I’m trying to finetune BLIP on visdial dataset (An Image QA dataset). However, just for testing purposes, I took 200 Image Question answer pair and fine-tuned them while calculating the output loss which is near about 1.40.
But after the fine-tuning process is completed, whenever I’m giving the model an Image and a question from the same set from where it has been fine-tuned, it is not producing any output. On printing the output variable I observed the tensor is filled with zeros.
Here is my fine-tuning code:
class visDial_dataset(Dataset):
def __init__(self, dataset, processor):
self.processor = processor
self.dataset = dataset
def __len__(self):
return len(self.dataset)
def __getitem__(self,idx):
item = self.dataset[idx]
encodings = self.processor(images = item["images"], text = item["questions"], padding = "max_length", return_tensors = "pt")

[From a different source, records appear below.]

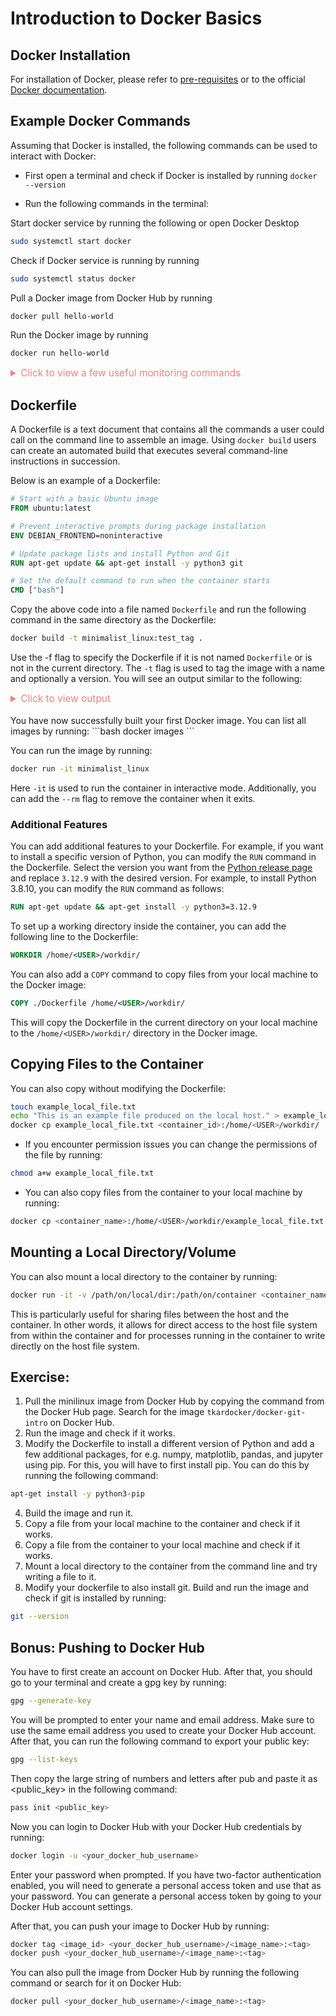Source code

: # Introduction to Docker Basics

## Docker Installation
For installation of Docker, please refer to [pre-requisites](../prereq_install.md) or to the official [Docker documentation](https://docs.docker.com/get-docker/).

## Example Docker Commands
Assuming that Docker is installed, the following commands can be used to interact with Docker:

- First open a terminal and check if Docker is installed by running `docker --version`

- Run the following commands in the terminal:

Start docker service by running the following or open Docker Desktop
```bash
sudo systemctl start docker
```
Check if Docker service is running by running
```bash
sudo systemctl status docker
```
Pull a Docker image from Docker Hub by running 
```bash
docker pull hello-world
```
Run the Docker image by running 
```bash
docker run hello-world
```
<details>

<summary style="font-size: 1.1em; color: lightcoral;">Click to view a few useful monitoring commands</summary>


</br>List all running containers by running 
```bash
docker ps
```
List all containers by running 
```bash
docker ps -a
```
Stop a running container by running 
```bash
docker stop <container_id>
```
Remove a container by running 
```bash
docker rm <container_id>
```
Remove all containers by running 
```bash
docker system prune
```
Remove an image by running
```bash 
docker rmi <image_id>
```

</details>

## Dockerfile
A Dockerfile is a text document that contains all the commands a user could call on the command line to assemble an image. Using `docker build` users can create an automated build that executes several command-line instructions in succession.

Below is an example of a Dockerfile:
```Dockerfile
# Start with a basic Ubuntu image
FROM ubuntu:latest

# Prevent interactive prompts during package installation
ENV DEBIAN_FRONTEND=noninteractive

# Update package lists and install Python and Git
RUN apt-get update && apt-get install -y python3 git

# Set the default command to run when the container starts
CMD ["bash"]
```
Copy the above code into a file named `Dockerfile` and run the following command in the same directory as the Dockerfile:
```bash
docker build -t minimalist_linux:test_tag .
```
Use the -f flag to specify the Dockerfile if it is not named `Dockerfile` or is not in the current directory. The `-t` flag is used to tag the image with a name and optionally a version. 
You will see an output similar to the following: 
<details>

<summary
style="font-size: 1.1em; color: lightcoral;"> Click to view output
</summary>

```output
[+] Building 50.2s (6/6) FINISHED                                                                                                                  docker:desktop-linux
 => [internal] load build definition from dockerfile                                                                                                               0.1s
 => => transferring dockerfile: 362B                                                                                                                               0.0s
 => [internal] load metadata for docker.io/library/ubuntu:latest                                                                                                   1.6s

[+] Building 50.2s (6/6) FINISHED                                                                                                                  docker:desktop-linux
 => [internal] load build definition from dockerfile                                                                                                               0.1s
 => => transferring dockerfile: 362B                                                                                                                               0.0s
 => [internal] load metadata for docker.io/library/ubuntu:latest                                                                                                   1.6s
 => [internal] load .dockerignore                                                                                                                                  0.1s
 => => transferring context: 2B                                                                                                                                    0.0s
 => [1/2] FROM docker.io/library/ubuntu:latest@sha256:72297848456d5d37d1262630108ab308d3e9ec7ed1c3286a32fe09856619a782                                             1.8s
 => => resolve docker.io/library/ubuntu:latest@sha256:72297848456d5d37d1262630108ab308d3e9ec7ed1c3286a32fe09856619a782                                             0.0s
 => => sha256:5a7813e071bfadf18aaa6ca8318be4824a9b6297b3240f2cc84c1db6f4113040 29.75MB / 29.75MB                                                                   1.0s
 => => extracting sha256:5a7813e071bfadf18aaa6ca8318be4824a9b6297b3240f2cc84c1db6f4113040                                                                          0.6s
 => [2/2] RUN apt-get update && apt-get install -y python3 git                                                                                                    39.4s
 => exporting to image                                                                                                                                             7.0s 
 => => exporting layers                                                                                                                                            5.4s 
 => => exporting manifest sha256:627fcc9bf8742b4de7493a281e36d54918de2e910f10e1b55b27af396de9bdd7                                                                  0.1s 
 => => exporting config sha256:dabe55fef6b4051f8b753df79cab22c28a39056f3566b2ec26b87587afe2e3ff                                                                    0.1s 
 => => exporting attestation manifest sha256:ea06d99c7c5041a76e5dbf91897483c95a431fdbf7a8597818a63916a4ea145d                                                      0.1s 
 => => exporting manifest list sha256:23084ea2105291ad211b8b410ce61271abf72005c5d098e95d5c2a8ed3765a8c                                                             0.1s 
 => => naming to docker.io/library/minimalist_linux:latest                                                                                                         0.0s
 => => unpacking to docker.io/library/minimalist_linux:latest                                                                                                      1.2s

View build details: docker-desktop://dashboard/build/...
```
</details>

</br>
You have now successfully built your first Docker image. You can list all images by running:
```bash
docker images
```

You can run the image by running:
```bash
docker run -it minimalist_linux
```
Here `-it` is used to run the container in interactive mode. Additionally, you can add the `--rm` flag to remove the container when it exits.



### Additional Features
You can add additional features to your Dockerfile. For example, if you want to install a specific version of Python, you can modify the `RUN` command in the Dockerfile. Select the version you want from the [Python release page](https://www.python.org/downloads/source/) and replace `3.12.9` with the desired version. For example, to install Python 3.8.10, you can modify the `RUN` command as follows:

```Dockerfile
RUN apt-get update && apt-get install -y python3=3.12.9 
```
To set up a working directory inside the container, you can add the following line to the Dockerfile:
```Dockerfile
WORKDIR /home/<USER>/workdir/
```
You can also add a `COPY` command to copy files from your local machine to the Docker image:
```Dockerfile
COPY ./Dockerfile /home/<USER>/workdir/
```
This will copy the Dockerfile in the current directory on your local machine to the `/home/<USER>/workdir/` directory in the Docker image.

## Copying Files to the Container
You can also copy without modifying the Dockerfile:
```bash
touch example_local_file.txt
echo "This is an example file produced on the local host." > example_local_file.txt
docker cp example_local_file.txt <container_id>:/home/<USER>/workdir/
```
- If you encounter permission issues you can change the permissions of the file by running:
```bash
chmod a+w example_local_file.txt
```
- You can also copy files from the container to your local machine by running:
```bash
docker cp <container_name>:/home/<USER>/workdir/example_local_file.txt .
```

## Mounting a Local Directory/Volume
You can also mount a local directory to the container by running:
```bash
docker run -it -v /path/on/local/dir:/path/on/container <container_name>
```
This is particularly useful for sharing files between the host and the container. In other words, it allows for direct access to the host file system from within the container and for processes running in the container to write directly on the host file system.


## Exercise:
1. Pull the minilinux image from Docker Hub by copying the command from the Docker Hub page. Search for the image `tkardocker/docker-git-intro` on Docker Hub.
2. Run the image and check if it works.
3. Modify the Dockerfile to install a different version of Python and add a few additional packages, for e.g. numpy, matplotlib, pandas, and jupyter using pip. For this, you will have to first install pip. You can do this by running the following command:
```bash
apt-get install -y python3-pip
```
4. Build the image and run it.
5. Copy a file from your local machine to the container and check if it works.
6. Copy a file from the container to your local machine and check if it works.
7. Mount a local directory to the container from the command line and try writing a file to it.
8. Modify your dockerfile to also install git. Build and run the image and check if git is installed by running:
```bash
git --version
```

## Bonus: Pushing to Docker Hub
You have to first create an account on Docker Hub. After that, you should go to your terminal and create a gpg key by running:
```bash
gpg --generate-key
```
You will be prompted to enter your name and email address. Make sure to use the same email address you used to create your Docker Hub account. After that, you can run the following command to export your public key:
```bash
gpg --list-keys
```
Then copy the large string of numbers and letters after pub and paste it as <public_key> in the following command:
```bash
pass init <public_key>
```
Now you can login to Docker Hub with your Docker Hub credentials by running:
```bash
docker login -u <your_docker_hub_username>
```
Enter your password when prompted. If you have two-factor authentication enabled, you will need to generate a personal access token and use that as your password. You can generate a personal access token by going to your Docker Hub account settings.

After that, you can push your image to Docker Hub by running:
```bash
docker tag <image_id> <your_docker_hub_username>/<image_name>:<tag>
docker push <your_docker_hub_username>/<image_name>:<tag>
```
You can also pull the image from Docker Hub by running the following command or search for it on Docker Hub:
```bash
docker pull <your_docker_hub_username>/<image_name>:<tag>
```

labels = self.processor(text = item['answers'], padding = "max_length", return_tensors = "pt").input_ids
encodings['labels'] = labels
encodings = {k:v.squeeze() for k,v in encodings.items()}
return encodings
from torch.utils.data import DataLoader
train_dataset_object = visDial_dataset(modified_val_set, processor)
train_dataloader = DataLoader(train_dataset_object, shuffle=True, batch_size=2)
import torch
optimizer = torch.optim.AdamW(model.parameters(), lr=1e-2)
model.train()
for epoch in range(3):
print("Epoch:", epoch)
for idx, batch in enumerate(train_dataloader):
input_ids = batch.pop("input_ids").to(device)
pixel_values = batch.pop("pixel_values").to(device)
labels = batch.pop("labels").to(device)
attention_mask = batch.pop('attention_mask').to(device)
outputs = model(
input_ids=input_ids,
pixel_values=pixel_values,
labels=labels,
attention_mask = attention_mask
)
loss = outputs.loss
print("Loss:", loss.item())
loss.backward()
optimizer.step()
optimizer.zero_grad()
model.eval()
rand = 48
print(questionList[rand])
print(ansList[rand])
pil_img_list[rand]
# inference
encoding = processor(images=pil_img_list[rand], text=questionList[rand], return_tensors="pt").to(device)
outputs = model.generate(**encoding)
print(processor.decode(outputs[0], skip_special_tokens=True))
Please help me identify where I’m making a mistake. I’m new to the transformers.